> Instructions to follow:
Read the entries below and pull out each line with the string "figure".

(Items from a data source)
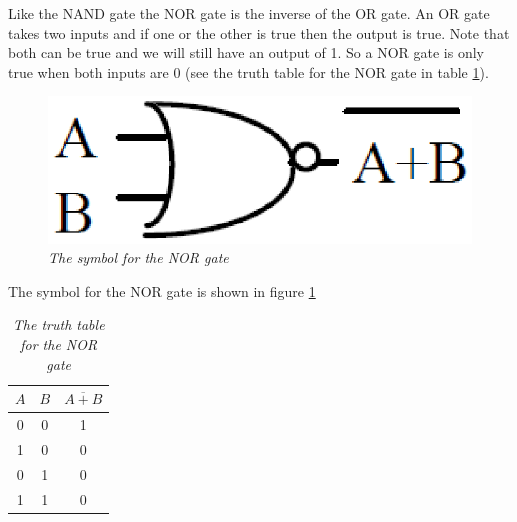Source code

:\documentclass[11pt]{article}
\numberwithin{equation}{section}
\numberwithin{figure}{section}
\numberwithin{table}{section}
\begin{document}
Like the NAND gate the NOR gate is the inverse of the OR gate. An OR gate takes two inputs and if one or the other is true then the output is true. Note that both can be true and we will still have an output of 1. So a NOR gate is only true when both inputs are 0 (see the truth table for the NOR gate in table \ref{TruthTabNOR}). 
\begin{figure}[h]
\centering
\includegraphics[scale=0.50]{FigNOR.eps}
\caption{\textit{The symbol for the NOR gate}}
\label{FigNOR}
\end{figure}
The symbol for the NOR gate is shown in figure \ref{FigNOR}
\begin{table}[h]
\centering
\begin{tabular}{cc|c}
$A$	&$B$	&$\overline{A+B}$\\
\hline
0	&0	&1\\
1	&0	&0\\
0	&1	&0\\
1	&1	&0\\
\end{tabular}
\caption{\textit{The truth table for the NOR gate}}
\label{TruthTabNOR}
\end{table}
\end{document}
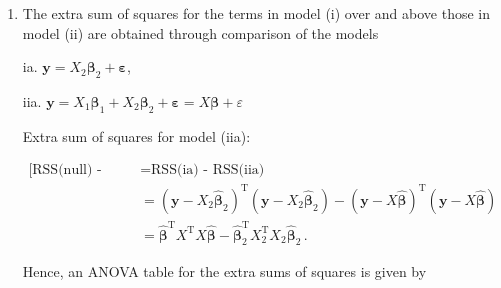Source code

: \documentclass[
]{book}
\theoremstyle{definition}
\theoremstyle{definition}
\theoremstyle{definition}
\theoremstyle{definition}
\theoremstyle{remark}
\begin{document}
\begin{enumerate}
\def\labelenumi{\alph{enumi}.}
\item
  The extra sum of squares for the terms in model (i) over and above those in model (ii) are obtained through comparison of the models

  ia. \(\boldsymbol{y}= X_2\boldsymbol{\beta}_2 + \boldsymbol{\varepsilon}\),

  iia. \(\boldsymbol{y}= X_1\boldsymbol{\beta}_1 + X_2\boldsymbol{\beta}_2+ \boldsymbol{\varepsilon}= X\boldsymbol{\beta}+ \varepsilon\)

  Extra sum of squares for model (iia):

  \begin{align*}
  \mbox{[RSS(null) - RSS(iia)] - [RSS(null) - RSS(ia)]} & = \mbox{RSS(ia) - RSS(iia)}\\
  & = (\boldsymbol{y}- X_2\hat{\boldsymbol{\beta}}_2)^{\mathrm{T}}(\boldsymbol{y}- X_2\hat{\boldsymbol{\beta}}_2) - (\boldsymbol{y}- X\hat{\boldsymbol{\beta}})^{\mathrm{T}}(\boldsymbol{y}- X\hat{\boldsymbol{\beta}})\\
  & = \hat{\boldsymbol{\beta}}^{\mathrm{T}}X^{\mathrm{T}}X\hat{\boldsymbol{\beta}} - \hat{\boldsymbol{\beta}}_2^{\mathrm{T}}X_2^{\mathrm{T}}X_2\hat{\boldsymbol{\beta}}_2\,.
   \end{align*}

  Hence, an ANOVA table for the extra sums of squares is given by


\end{enumerate}
\end{document}
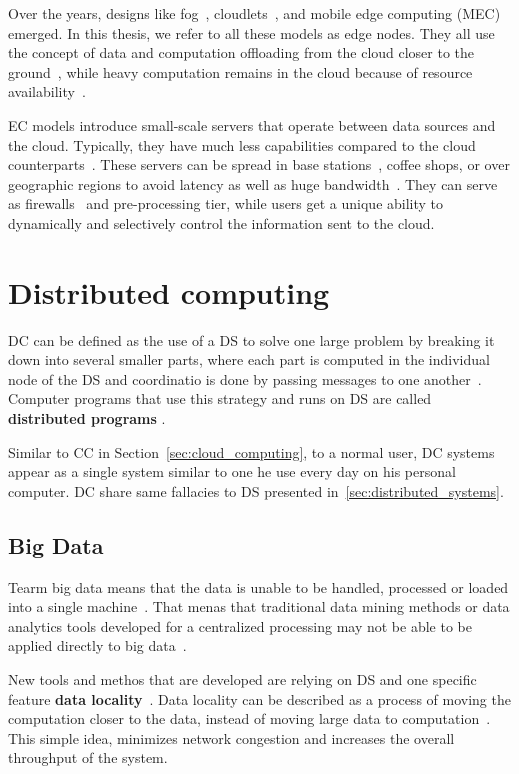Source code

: Over the years, designs like fog~\cite{BonomiMNZ14}, cloudlets~\cite{MonsalveCC18}, and mobile edge computing (MEC)~\cite{WangZZWYW17} emerged. In this thesis, we refer to all these models as edge nodes. They all use the concept of data and computation offloading from the cloud closer to the ground~\cite{KhuneP19}, while heavy computation remains in the cloud because of resource availability~\cite{NingLSY20}. 

EC models introduce small-scale servers that operate between data sources and the cloud. Typically, they have much less capabilities compared to the cloud counterparts~\cite{ChenHLLW15}. These servers can be spread in base stations~\cite{WangZZWYW17}, coffee shops, or over geographic regions to avoid latency as well as huge bandwidth~\cite{MonsalveCC18}. They can serve as firewalls~\cite{SatyanarayananK19} and pre-processing tier, while users get a unique ability to dynamically and selectively control the information sent to the cloud.
%
%
\section{Distributed computing}\label{sec:distributed_computing}
%
DC can be defined as the use of a DS to solve one large problem by breaking it down into several smaller parts, where each part is computed in the individual node of the DS and coordinatio is done by passing messages to one another~\cite{0019513}. Computer programs that use this strategy and runs on DS are called \textbf{distributed programs} \cite{Vera16, andrews2000foundations}. 

Similar to CC in Section~\ref{sec:cloud_computing}, to a normal user, DC systems appear as a single system similar to one he use every day on his personal computer. DC share same fallacies to DS presented in~\ref{sec:distributed_systems}.
%
%
\subsection{Big Data}\label{sec:big_data}
%
Tearm big data means that the data is unable to be handled, processed or loaded into a single machine~\cite{FisherDCD12}. That menas that traditional data mining methods or data analytics tools developed for a centralized processing  may not be able to be applied directly to big data~\cite{Tsai2015}. 

New tools and methos that are developed are relying on DS and one specific feature \textbf{data locality}~\label{ds:data_locality}. Data locality can be described as a process of moving the computation closer to the data, instead of moving large data to computation~\cite{GuoFZ12}. This simple idea, minimizes network congestion and increases the overall throughput of the system.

> Finished task:
\numberwithin{figure}{section}
\begin{figure}[h]
\end{figure}
The symbol for the NOR gate is shown in figure \ref{FigNOR}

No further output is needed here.